■ Data ■
────────────────────────────────────────

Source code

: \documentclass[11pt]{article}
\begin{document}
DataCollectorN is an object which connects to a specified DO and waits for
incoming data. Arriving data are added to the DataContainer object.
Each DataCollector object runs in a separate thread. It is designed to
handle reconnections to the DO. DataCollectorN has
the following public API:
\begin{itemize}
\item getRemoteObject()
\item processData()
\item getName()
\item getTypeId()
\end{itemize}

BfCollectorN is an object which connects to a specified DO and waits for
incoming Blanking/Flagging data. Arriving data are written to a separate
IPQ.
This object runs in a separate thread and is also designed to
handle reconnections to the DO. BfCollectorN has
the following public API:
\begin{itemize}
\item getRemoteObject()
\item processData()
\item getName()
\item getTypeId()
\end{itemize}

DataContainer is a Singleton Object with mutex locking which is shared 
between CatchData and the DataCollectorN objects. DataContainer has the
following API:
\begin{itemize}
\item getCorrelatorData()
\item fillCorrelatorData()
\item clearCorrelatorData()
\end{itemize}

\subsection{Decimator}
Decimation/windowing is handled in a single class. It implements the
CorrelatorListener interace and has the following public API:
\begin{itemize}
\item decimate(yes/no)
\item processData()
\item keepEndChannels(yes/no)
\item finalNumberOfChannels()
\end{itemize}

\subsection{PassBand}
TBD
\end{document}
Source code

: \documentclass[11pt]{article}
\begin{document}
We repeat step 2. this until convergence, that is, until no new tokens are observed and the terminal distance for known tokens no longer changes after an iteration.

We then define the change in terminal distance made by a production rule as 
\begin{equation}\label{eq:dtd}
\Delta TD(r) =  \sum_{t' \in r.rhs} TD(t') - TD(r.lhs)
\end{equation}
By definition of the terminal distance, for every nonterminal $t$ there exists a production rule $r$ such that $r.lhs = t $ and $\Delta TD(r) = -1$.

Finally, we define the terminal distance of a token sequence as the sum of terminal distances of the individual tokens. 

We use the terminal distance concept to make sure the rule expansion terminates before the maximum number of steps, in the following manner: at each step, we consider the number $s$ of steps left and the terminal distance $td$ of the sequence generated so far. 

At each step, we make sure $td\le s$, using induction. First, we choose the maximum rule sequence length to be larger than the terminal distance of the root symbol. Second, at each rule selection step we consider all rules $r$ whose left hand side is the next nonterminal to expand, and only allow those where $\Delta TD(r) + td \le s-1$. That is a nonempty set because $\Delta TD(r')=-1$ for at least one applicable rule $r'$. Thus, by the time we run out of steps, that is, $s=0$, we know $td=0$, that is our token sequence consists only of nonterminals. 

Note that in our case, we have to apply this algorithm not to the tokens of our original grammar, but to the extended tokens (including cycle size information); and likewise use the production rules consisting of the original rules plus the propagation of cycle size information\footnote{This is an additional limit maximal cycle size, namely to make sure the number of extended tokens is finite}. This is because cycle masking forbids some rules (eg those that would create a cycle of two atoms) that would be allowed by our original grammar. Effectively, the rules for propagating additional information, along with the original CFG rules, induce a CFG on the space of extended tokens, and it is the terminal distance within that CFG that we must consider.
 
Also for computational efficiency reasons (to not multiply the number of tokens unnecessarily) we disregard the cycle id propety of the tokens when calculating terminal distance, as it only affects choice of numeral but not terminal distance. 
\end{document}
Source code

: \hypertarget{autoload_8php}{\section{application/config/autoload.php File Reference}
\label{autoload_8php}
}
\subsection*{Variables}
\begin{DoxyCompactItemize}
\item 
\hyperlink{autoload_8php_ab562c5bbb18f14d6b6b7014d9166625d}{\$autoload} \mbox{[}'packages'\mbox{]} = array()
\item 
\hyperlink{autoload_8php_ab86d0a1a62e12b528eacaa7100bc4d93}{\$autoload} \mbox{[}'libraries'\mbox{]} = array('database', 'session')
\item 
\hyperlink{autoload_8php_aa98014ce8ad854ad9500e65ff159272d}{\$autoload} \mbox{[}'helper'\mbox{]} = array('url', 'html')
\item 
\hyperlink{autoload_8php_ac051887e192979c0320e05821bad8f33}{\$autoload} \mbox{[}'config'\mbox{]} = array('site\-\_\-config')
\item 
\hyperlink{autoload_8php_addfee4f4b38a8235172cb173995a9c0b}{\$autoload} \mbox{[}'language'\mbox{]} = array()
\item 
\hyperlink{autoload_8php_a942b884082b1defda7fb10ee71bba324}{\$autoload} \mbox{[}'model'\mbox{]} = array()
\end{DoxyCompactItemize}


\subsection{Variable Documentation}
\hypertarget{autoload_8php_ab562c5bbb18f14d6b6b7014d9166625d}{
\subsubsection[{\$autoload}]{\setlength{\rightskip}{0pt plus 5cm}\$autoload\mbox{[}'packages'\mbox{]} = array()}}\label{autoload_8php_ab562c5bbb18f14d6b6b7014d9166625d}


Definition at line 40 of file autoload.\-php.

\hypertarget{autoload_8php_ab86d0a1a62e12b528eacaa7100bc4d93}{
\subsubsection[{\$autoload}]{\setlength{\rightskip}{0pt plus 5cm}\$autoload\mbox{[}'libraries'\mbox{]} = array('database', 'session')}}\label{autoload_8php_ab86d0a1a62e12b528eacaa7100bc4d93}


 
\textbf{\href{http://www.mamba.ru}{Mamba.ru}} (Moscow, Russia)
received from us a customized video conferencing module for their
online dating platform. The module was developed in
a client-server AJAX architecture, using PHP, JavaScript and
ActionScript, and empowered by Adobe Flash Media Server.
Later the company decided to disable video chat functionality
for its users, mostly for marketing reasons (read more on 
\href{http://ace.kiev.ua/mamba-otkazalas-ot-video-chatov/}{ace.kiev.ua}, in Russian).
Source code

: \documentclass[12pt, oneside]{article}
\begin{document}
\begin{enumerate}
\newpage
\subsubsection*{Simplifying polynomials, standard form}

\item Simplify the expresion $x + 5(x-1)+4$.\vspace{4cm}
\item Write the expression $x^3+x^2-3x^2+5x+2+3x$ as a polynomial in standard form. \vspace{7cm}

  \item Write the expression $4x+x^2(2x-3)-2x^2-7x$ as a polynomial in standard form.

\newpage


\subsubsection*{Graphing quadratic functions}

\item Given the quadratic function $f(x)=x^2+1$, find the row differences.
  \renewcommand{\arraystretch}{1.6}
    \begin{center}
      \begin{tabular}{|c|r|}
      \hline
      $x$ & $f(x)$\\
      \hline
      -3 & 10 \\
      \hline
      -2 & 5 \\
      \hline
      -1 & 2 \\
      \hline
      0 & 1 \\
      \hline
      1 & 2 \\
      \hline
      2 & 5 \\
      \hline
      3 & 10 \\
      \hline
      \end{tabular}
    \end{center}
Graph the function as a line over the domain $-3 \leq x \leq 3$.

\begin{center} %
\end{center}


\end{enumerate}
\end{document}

────────────────────────────────────────

■ Task directions ■
For the word "reasons", count the lines in the records that contain it. Give the number and no other words.

■ Response to the task ■
2